From Marienbad to Sofies gate
Over the past couple of years Lars Morell has worked extensively on his series “Shadow Canvas”. Morell’s work has over this whole period been influenced by questions regarding what’s covered and hidden, what’s visible and invisible, and what seems like something that it’s not. The project initially started with a series of painting where the motifs were collected from- and inspired by illusionism, spiritism, psychic mediums and cinematic and photographic representations of such phenomenon. The series thus started with a clear thematic framework, but gradually developed into a more intuitive process.
In numerous exhibition this iconography has been explored and developed on paper and canvas, and later in Morell’s iconic bronze sculptures where minutely shaped draping appear to be covering more and less recognizable objects. In the exhibition Porta’s Description (2013) at Palais de Tokyo in Paris, Morell exhibited amongst other works a series on paper that appeared to be old movie posters hung front to back against the wall, so that the motifs were barely visible through the paper. One could see glimpses of magicians from the 20th century, often mid-way in classic tricks such as the levitating woman.
The original framework for the series Morell has worked on over the past ten years started with the artist attempting to navigate abstract painting’s eternal problem: having to defend its own existence. Through an illusion as the instigating metaphor, in combination with the conversations happening around painting in the 2010’s, it soon developed into a thematic doubling of the question about whether an illusion (and thus also a painting in itself) per definition is trickery or deception.
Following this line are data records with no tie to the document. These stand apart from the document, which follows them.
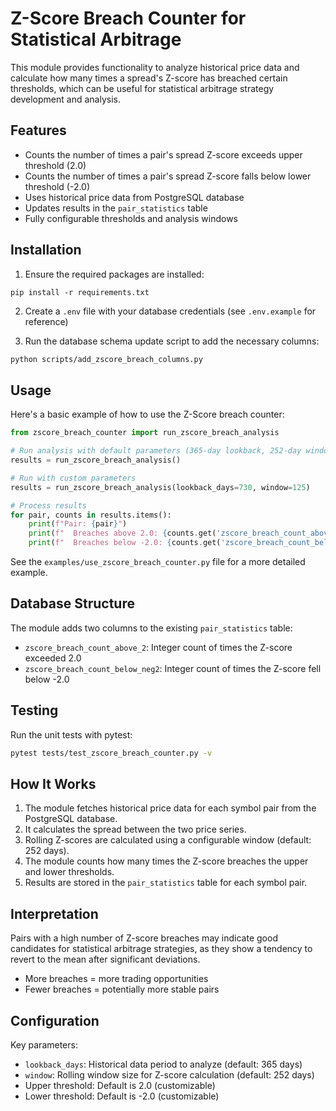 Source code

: # Z-Score Breach Counter for Statistical Arbitrage

This module provides functionality to analyze historical price data and calculate how many times 
a spread's Z-score has breached certain thresholds, which can be useful for statistical 
arbitrage strategy development and analysis.

## Features

- Counts the number of times a pair's spread Z-score exceeds upper threshold (2.0)
- Counts the number of times a pair's spread Z-score falls below lower threshold (-2.0)
- Uses historical price data from PostgreSQL database
- Updates results in the `pair_statistics` table
- Fully configurable thresholds and analysis windows

## Installation

1. Ensure the required packages are installed:

```
pip install -r requirements.txt
```

2. Create a `.env` file with your database credentials (see `.env.example` for reference)

3. Run the database schema update script to add the necessary columns:

```bash
python scripts/add_zscore_breach_columns.py
```

## Usage

Here's a basic example of how to use the Z-Score breach counter:

```python
from zscore_breach_counter import run_zscore_breach_analysis

# Run analysis with default parameters (365-day lookback, 252-day window)
results = run_zscore_breach_analysis()

# Run with custom parameters
results = run_zscore_breach_analysis(lookback_days=730, window=125)

# Process results
for pair, counts in results.items():
    print(f"Pair: {pair}")
    print(f"  Breaches above 2.0: {counts.get('zscore_breach_count_above_2.0', 0)}")
    print(f"  Breaches below -2.0: {counts.get('zscore_breach_count_below_-2.0', 0)}")
```

See the `examples/use_zscore_breach_counter.py` file for a more detailed example.

## Database Structure

The module adds two columns to the existing `pair_statistics` table:

- `zscore_breach_count_above_2`: Integer count of times the Z-score exceeded 2.0
- `zscore_breach_count_below_neg2`: Integer count of times the Z-score fell below -2.0

## Testing

Run the unit tests with pytest:

```bash
pytest tests/test_zscore_breach_counter.py -v
```

## How It Works

1. The module fetches historical price data for each symbol pair from the PostgreSQL database.
2. It calculates the spread between the two price series.
3. Rolling Z-scores are calculated using a configurable window (default: 252 days).
4. The module counts how many times the Z-score breaches the upper and lower thresholds.
5. Results are stored in the `pair_statistics` table for each symbol pair.

## Interpretation

Pairs with a high number of Z-score breaches may indicate good candidates for statistical arbitrage strategies, as they show a tendency to revert to the mean after significant deviations.

- More breaches = more trading opportunities
- Fewer breaches = potentially more stable pairs

## Configuration

Key parameters:

- `lookback_days`: Historical data period to analyze (default: 365 days)
- `window`: Rolling window size for Z-score calculation (default: 252 days)
- Upper threshold: Default is 2.0 (customizable)
- Lower threshold: Default is -2.0 (customizable)

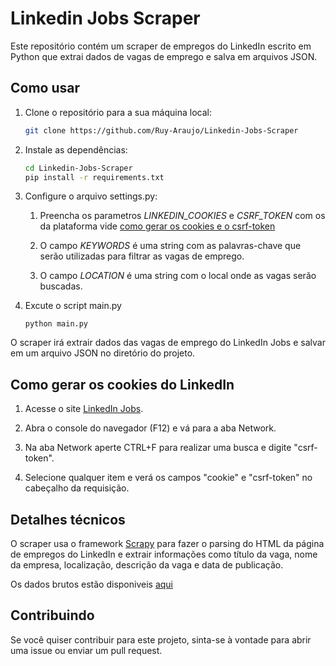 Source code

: # Linkedin Jobs Scraper

Este repositório contém um scraper de empregos do LinkedIn escrito em Python que extrai dados de vagas de emprego e salva em arquivos JSON.

## Como usar
1. Clone o repositório para a sua máquina local:
    ```bash
    git clone https://github.com/Ruy-Araujo/Linkedin-Jobs-Scraper
    ```
2. Instale as dependências:
    ```bash
    cd Linkedin-Jobs-Scraper
    pip install -r requirements.txt
    ```
3. Configure o arquivo settings.py:  

    1. Preencha os parametros _LINKEDIN_COOKIES_ e _CSRF_TOKEN_ com os da plataforma vide [como gerar os cookies e o csrf-token](#cookies)

    2. O campo _KEYWORDS_ é uma string com as palavras-chave que serão utilizadas para filtrar as vagas de emprego.  

    3. O campo _LOCATION_ é uma string com o local onde as vagas serão buscadas.

4. Excute o script main.py
    ```python3
    python main.py
    ```

O scraper irá extrair dados das vagas de emprego do LinkedIn Jobs e salvar em um arquivo JSON no diretório do projeto.


## <a id="cookies"></a>Como gerar os cookies do LinkedIn
1. Acesse o site [LinkedIn Jobs](https://www.linkedin.com/jobs/).

2. Abra o console do navegador (F12) e vá para a aba Network.

3. Na aba Network aperte CTRL+F para realizar uma busca e digite "csrf-token".

4. Selecione qualquer item e verá os campos "cookie" e "csrf-token" no cabeçalho da requisição.

## Detalhes técnicos
O scraper usa o framework [Scrapy](https://scrapy.org/) para fazer o parsing do HTML da página de empregos do LinkedIn e extrair informações como título da vaga, nome da empresa, localização, descrição da vaga e data de publicação.

Os dados brutos estão disponiveis [aqui](data/)

## Contribuindo
Se você quiser contribuir para este projeto, sinta-se à vontade para abrir uma issue ou enviar um pull request.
Morell’s images have gradually moved closer and closer towards abstraction. The motifs to be found in his present paintings can be seen as zoomed-in, often scaled and layered, details from the periphery of his earlier, more theatrical and narrative motifs. One can see light sources, vegetation, possibly ropes and other objects. It has thus developed into a process where the images more and more often were composed via painterly principles of form rather than conceptual character. As the motifs gradually has grown less concrete, they have also become freer and more open for the onlookers individual point of reference. Today the Shadow Canvases constitute a kind of paradox; they are extremely precise executions of something very vague. The visual cloudiness is played out in a visual universe seemingly existing in deep waters, where the line between what’s visible and almost out of sight is increasingly muddled.
The paintings can be seen as shadows of still lives or as though there is an invisible filter between the motif and us as viewers, a filter it feels impossible to define whether exists in the motif, on the canvas or somewhere within our own sight. Without there being no reference to trompe l’oeil, there are visual qualities of a whole new world created within the canvases, and that this space despite primarily operating in the surface, have an unusaual depth, like the visually unstable qualities one can experience surrounded by fog. This visual bewilderness creates a tension in the works, at the same time as they are simply hanging there on the wall completely unruffled by their own abilities. There is a fascination mismatch between the works’ elegance and their ability to create an immersive optic illusion.
Where Morell started by staging and contextualizing the story about “migic” as metaphore, we are now more confronted with an increasingly more dreamlike than analytical visual universe. In the end the works are more about the fog-like environment as a difficult terrain to navigate in, also for the artist himself, and the series as a virtuous improvisatioan, where the motifs can be compared with a jazz musician’s treatment of melodic elements when they go from bebop to free jazz. The works are thereby an act where the artist increasingly relinquish control, or rather letting the works be made on a less conscious basis, and hence is more present in the works. The paintings is the result of Morell’s movement through the physical and metaphysical mist constituting life itself.
The text is originally written in Norwegian.